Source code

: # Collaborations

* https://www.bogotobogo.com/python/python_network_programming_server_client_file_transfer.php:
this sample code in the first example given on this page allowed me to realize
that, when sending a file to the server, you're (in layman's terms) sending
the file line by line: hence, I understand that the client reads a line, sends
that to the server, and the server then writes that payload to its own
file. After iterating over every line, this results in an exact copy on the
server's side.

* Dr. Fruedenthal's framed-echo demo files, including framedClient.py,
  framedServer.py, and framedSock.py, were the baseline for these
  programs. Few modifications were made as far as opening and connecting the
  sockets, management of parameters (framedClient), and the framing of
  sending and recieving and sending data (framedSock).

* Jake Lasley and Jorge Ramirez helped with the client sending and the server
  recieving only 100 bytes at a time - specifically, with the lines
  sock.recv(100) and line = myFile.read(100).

* About this exercise *
So that no detail is lost, give every line of the data again exactly.

* Reply to the task *
Source code

: # Collaborations

* https://www.bogotobogo.com/python/python_network_programming_server_client_file_transfer.php:
this sample code in the first example given on this page allowed me to realize
that, when sending a file to the server, you're (in layman's terms) sending
the file line by line: hence, I understand that the client reads a line, sends
that to the server, and the server then writes that payload to its own
file. After iterating over every line, this results in an exact copy on the
server's side.

* Dr. Fruedenthal's framed-echo demo files, including framedClient.py,
  framedServer.py, and framedSock.py, were the baseline for these
  programs. Few modifications were made as far as opening and connecting the
  sockets, management of parameters (framedClient), and the framing of
  sending and recieving and sending data (framedSock).

* Jake Lasley and Jorge Ramirez helped with the client sending and the server
  recieving only 100 bytes at a time - specifically, with the lines
  sock.recv(100) and line = myFile.read(100).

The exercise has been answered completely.